Defects analysis in self-organized nanopore arrays formed by anodization of aluminium at various temperatures

The self-organized anodization of aluminium in sulphuric acid was employed for formation of high-density nanostructures at various cell potentials and temperatures. The well-ordered arrangement of nanopores was obtained by two-step anodization process. The qualitative and quantitative analyses of defects were performed from SEM images of nanostructures. The Fourier transform (FFT) analyses showed that the uniformity of the triangular lattice increases gradually with increasing anodising potential independently of temperature.

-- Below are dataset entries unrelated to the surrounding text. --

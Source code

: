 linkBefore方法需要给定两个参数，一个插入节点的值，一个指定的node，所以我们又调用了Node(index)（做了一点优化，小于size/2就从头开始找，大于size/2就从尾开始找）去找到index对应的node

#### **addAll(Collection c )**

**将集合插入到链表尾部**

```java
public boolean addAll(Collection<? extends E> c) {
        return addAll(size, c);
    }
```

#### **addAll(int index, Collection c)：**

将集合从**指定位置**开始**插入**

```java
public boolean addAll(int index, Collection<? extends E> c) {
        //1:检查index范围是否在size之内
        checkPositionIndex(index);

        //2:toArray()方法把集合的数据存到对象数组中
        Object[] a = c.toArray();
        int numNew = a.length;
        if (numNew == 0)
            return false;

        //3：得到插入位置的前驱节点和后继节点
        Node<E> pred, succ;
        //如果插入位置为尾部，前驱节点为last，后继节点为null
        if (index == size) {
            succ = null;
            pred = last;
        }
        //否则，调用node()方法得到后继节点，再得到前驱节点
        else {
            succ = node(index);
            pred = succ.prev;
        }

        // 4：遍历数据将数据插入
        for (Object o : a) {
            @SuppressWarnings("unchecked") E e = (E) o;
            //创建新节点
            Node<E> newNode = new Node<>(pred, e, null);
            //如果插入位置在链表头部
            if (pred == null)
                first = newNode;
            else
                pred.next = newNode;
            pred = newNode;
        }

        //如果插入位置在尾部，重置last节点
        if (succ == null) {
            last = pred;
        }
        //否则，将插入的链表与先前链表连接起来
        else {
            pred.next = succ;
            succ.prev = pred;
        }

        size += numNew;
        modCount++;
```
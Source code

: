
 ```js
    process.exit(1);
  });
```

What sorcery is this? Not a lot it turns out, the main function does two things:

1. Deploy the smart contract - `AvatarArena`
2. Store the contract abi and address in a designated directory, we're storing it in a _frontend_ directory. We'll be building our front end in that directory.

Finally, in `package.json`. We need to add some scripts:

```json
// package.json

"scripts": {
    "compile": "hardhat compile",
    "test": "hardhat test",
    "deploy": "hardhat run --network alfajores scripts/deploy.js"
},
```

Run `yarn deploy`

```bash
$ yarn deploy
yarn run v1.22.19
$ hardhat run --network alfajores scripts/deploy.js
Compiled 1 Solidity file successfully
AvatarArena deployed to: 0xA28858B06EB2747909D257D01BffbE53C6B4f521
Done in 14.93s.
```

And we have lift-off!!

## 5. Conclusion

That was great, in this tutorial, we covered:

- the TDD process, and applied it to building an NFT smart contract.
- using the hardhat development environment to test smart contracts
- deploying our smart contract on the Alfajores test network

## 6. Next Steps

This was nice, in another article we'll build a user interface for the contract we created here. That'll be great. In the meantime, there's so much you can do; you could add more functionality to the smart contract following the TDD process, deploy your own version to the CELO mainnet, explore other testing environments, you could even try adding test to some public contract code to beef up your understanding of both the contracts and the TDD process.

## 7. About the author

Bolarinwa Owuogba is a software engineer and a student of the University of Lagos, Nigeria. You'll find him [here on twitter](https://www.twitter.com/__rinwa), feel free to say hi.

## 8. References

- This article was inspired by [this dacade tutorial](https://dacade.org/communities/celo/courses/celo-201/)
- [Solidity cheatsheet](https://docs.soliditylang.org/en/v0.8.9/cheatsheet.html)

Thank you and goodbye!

The order in the nanopore arrangement and size of well-ordered domains increase with increasing anodising potential for all studied temperatures. Quantitative analyses of defects, known as Delanuay triangulations, were performed for various anodising potentials and temperatures. The percentage of generated defects is constant at the cell potential between 15 and 23 V. At the temperature of 1 degree C, the percentage of defects equals to 20% while at temperatures of -8 or 10 degrees C reaches a value of about 30%. At the anodising potential of 25 V the percentage of generated defects in porous alumina is drastically reduced to about 10%, independently of the anodising temperature. The perfect nanopore arrangement on the anodised surface with the smallest number of defects can be obtained at 25 V.